RT Cunningham


Virtual Server Management as a Path to Web Development

virtual server administration Virtual server management is something I’ve been doing for years. First, I managed my own virtual server at Media Temple. Now I manage one at DigitalOcean (they call it a “droplet”). And yes, that’s an affiliate link.

Before Media Temple, I hopped from one shared web hosting provider to another. I would never wish shared web hosting on anyone.

Virtual Server Operating Systems

When you sign up for a self-managed virtual server, you get to choose your operating system. Some providers offer just about everything and some just offer one Linux distribution or another. DigitalOcean offers FreeBSD as well as some Linux distributions.

I always go with the latest version of Ubuntu because of all the support I can find on the web for it. It works well as a server operating system, although I prefer Linux Mint for the desktop (which is based on Debian and Ubuntu). In my situation, virtual server management is the same as Linux server management.

Virtual Server Management

I like DigitalOcean for multiple reasons and DNS management is one of them. There isn’t anything I don’t like, that I can think of.

When a previous version of Ubuntu neared its end of life, I was able to set up a new droplet and discard the old one, without any assistance from DigitalOcean technicians. As far as I can remember, I’ve never sent a support request of any kind.

I spent some time hardening my side of the network until DigitalOcean introduced network firewalls a couple of years ago. It made much of my previous work redundant. DigitalOcean seems to be constantly updating and introducing new features and services.

Management Tools

When you sign up for a virtual server, you need to keep all the information the provider gives you. I’m talking about things like the root password and the server IP address. You need software to manage your virtual server unless, of course, you consider yourself a command line commando. If you are, you can probably do almost everything from the command line. I’m not and I can’t.

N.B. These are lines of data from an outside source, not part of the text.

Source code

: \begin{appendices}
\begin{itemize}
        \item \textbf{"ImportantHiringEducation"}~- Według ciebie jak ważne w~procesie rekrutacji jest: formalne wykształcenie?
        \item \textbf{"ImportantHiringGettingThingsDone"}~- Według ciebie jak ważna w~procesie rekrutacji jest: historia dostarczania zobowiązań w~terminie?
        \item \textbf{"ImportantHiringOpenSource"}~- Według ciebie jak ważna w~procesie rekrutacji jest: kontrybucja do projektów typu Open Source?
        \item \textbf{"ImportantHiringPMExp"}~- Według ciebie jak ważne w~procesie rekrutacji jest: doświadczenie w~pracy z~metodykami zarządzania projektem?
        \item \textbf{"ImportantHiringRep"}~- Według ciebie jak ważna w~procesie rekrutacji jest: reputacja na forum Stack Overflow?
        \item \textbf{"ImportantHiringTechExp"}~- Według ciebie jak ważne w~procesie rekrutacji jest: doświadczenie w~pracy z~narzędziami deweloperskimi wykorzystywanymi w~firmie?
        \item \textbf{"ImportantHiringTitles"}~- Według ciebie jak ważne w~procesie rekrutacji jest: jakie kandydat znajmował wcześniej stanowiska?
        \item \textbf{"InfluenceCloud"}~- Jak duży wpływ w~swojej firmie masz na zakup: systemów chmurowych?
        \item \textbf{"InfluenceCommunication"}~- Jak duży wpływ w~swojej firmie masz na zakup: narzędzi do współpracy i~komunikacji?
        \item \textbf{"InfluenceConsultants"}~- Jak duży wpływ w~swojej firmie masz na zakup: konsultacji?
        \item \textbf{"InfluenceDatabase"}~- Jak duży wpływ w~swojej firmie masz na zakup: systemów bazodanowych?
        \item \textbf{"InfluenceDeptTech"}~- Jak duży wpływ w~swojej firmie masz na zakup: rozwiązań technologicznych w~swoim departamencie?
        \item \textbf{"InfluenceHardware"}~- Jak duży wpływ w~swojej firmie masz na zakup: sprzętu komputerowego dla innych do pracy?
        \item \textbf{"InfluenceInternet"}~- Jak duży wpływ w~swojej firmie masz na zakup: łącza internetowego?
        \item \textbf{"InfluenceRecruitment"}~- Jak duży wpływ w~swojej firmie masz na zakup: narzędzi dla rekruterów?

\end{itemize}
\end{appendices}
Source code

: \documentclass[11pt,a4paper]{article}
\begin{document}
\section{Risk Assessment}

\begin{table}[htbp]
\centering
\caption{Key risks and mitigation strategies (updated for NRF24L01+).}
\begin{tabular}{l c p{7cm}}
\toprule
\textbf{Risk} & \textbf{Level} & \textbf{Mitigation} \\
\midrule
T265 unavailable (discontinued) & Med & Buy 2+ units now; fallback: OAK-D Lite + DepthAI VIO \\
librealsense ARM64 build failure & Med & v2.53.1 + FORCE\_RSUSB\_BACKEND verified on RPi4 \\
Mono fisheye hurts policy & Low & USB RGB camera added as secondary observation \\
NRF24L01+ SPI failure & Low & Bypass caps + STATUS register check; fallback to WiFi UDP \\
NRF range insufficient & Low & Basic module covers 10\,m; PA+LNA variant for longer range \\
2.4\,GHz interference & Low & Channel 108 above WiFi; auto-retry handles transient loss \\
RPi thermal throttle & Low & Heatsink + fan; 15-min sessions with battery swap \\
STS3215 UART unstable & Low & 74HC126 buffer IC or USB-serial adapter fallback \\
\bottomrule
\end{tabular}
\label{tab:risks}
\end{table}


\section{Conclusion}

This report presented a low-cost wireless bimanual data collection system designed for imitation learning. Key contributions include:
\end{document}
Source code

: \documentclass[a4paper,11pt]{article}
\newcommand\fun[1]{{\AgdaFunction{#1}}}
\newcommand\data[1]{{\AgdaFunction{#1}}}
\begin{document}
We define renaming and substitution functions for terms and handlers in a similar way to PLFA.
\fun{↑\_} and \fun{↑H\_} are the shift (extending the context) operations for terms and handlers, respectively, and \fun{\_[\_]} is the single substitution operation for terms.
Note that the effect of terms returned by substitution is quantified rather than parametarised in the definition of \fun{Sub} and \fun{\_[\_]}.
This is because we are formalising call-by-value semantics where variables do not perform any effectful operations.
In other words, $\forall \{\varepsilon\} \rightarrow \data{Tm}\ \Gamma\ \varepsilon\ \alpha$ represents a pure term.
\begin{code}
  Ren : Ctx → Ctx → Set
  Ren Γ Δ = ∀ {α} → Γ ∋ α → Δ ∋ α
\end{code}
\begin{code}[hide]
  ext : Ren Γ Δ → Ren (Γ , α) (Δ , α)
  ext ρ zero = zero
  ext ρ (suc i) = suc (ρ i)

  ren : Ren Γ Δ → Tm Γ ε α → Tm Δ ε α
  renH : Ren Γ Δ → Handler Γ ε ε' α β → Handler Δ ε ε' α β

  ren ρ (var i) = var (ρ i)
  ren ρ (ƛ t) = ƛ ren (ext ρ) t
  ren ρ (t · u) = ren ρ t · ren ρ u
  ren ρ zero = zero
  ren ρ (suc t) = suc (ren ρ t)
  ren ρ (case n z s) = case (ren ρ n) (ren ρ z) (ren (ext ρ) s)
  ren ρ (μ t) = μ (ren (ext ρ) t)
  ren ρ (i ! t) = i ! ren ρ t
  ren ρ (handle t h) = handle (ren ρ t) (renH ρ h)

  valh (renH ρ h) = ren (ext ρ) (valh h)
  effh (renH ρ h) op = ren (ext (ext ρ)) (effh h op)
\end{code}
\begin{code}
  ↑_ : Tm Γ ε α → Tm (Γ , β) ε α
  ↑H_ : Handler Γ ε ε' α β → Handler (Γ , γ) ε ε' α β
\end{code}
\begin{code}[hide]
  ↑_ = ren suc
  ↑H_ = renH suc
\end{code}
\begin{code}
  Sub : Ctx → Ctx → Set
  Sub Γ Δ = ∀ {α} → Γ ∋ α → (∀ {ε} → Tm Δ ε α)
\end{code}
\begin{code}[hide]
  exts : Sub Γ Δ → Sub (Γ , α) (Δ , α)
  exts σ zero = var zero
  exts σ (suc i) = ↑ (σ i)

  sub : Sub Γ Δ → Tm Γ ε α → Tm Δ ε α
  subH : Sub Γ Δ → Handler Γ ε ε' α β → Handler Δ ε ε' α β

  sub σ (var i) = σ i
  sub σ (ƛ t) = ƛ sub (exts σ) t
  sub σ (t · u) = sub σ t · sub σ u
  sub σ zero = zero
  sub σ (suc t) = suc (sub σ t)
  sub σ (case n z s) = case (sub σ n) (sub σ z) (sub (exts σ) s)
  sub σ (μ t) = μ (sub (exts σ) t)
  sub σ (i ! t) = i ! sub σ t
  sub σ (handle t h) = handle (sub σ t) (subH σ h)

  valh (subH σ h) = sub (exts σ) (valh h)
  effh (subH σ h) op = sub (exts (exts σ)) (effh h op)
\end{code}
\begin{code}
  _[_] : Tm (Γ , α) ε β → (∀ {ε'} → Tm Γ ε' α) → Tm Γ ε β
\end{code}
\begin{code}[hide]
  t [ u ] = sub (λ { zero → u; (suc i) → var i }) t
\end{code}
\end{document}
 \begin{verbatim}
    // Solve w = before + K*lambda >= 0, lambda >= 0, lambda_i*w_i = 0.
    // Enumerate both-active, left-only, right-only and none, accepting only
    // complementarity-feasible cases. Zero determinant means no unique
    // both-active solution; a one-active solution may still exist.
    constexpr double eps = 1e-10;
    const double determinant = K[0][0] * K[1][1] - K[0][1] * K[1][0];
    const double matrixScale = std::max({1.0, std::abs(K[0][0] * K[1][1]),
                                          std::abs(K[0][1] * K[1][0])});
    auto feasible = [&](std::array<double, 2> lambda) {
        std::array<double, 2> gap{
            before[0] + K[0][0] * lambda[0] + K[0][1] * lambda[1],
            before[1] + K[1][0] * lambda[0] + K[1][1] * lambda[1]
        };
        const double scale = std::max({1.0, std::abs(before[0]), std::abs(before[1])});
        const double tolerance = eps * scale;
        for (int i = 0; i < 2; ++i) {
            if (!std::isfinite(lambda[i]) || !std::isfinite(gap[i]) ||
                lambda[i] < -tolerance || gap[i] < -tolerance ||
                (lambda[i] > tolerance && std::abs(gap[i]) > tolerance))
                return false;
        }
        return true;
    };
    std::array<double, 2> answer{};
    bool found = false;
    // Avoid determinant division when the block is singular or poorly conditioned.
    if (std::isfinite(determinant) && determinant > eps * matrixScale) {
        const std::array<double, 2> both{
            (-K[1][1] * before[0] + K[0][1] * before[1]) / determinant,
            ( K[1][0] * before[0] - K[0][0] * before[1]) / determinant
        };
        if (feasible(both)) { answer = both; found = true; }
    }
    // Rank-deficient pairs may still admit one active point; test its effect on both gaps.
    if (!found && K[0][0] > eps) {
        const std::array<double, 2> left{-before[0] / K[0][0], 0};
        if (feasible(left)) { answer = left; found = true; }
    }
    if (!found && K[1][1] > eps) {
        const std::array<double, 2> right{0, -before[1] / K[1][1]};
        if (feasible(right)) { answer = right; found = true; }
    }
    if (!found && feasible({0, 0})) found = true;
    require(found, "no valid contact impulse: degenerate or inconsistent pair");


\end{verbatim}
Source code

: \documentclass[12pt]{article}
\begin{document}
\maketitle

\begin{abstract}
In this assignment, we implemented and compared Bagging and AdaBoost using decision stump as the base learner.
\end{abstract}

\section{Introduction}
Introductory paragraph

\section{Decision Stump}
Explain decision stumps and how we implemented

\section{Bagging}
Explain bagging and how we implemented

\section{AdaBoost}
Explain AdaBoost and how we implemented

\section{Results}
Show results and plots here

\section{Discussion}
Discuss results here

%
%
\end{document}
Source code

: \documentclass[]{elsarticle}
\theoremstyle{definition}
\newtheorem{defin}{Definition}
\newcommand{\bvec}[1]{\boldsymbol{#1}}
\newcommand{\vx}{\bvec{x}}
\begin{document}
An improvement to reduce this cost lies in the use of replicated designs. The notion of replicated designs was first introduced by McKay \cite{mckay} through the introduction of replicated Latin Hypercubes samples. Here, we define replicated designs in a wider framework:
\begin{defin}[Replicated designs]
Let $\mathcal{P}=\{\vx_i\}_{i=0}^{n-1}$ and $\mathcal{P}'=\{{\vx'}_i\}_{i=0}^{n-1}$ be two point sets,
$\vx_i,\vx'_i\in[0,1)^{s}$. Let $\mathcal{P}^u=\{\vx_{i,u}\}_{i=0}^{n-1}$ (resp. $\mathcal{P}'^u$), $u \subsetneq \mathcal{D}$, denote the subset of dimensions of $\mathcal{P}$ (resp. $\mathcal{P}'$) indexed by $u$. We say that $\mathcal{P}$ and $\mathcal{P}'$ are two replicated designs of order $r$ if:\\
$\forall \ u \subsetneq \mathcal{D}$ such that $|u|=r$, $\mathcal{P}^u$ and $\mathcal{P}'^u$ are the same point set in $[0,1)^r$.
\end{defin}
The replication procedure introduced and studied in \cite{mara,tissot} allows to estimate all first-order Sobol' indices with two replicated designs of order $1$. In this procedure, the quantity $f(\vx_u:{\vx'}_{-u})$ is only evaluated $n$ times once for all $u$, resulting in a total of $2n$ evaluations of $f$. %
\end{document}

I use PuTTY to connect to my server using public key authentication. I use PHP scripts to parse log files and I use FileZilla to download the results. Geany is my text editor on Linux and Notepad++ is my text editor on Windows.

Server Software

I use Apt to install, update and remove software from my virtual server. I don’t have anything installed that I won’t use. Here’s a short list of most of the software on the server, that I personally installed:

I configure everything on my own. It isn’t hard to do once you become familiar with each software package.

Web Development

I spend far more time creating and editing scripts with PHP than anything else, probably more time than writing articles. I’m constantly trying to improve performance and find better ways to do the things I do regularly.

I’m the only person with access to my virtual server and the public-facing software is as secure as I can make it. I don’t really have to think about virtual server management very often. The only server commands I issue every time I log on are:

sudo su
apt update && apt dist-upgrade

And the second command just keeps all the software up-to-date. I probably have to reboot due to a kernel update once a month.

How much does my virtual server cost me? A measly $5.00 USD per month.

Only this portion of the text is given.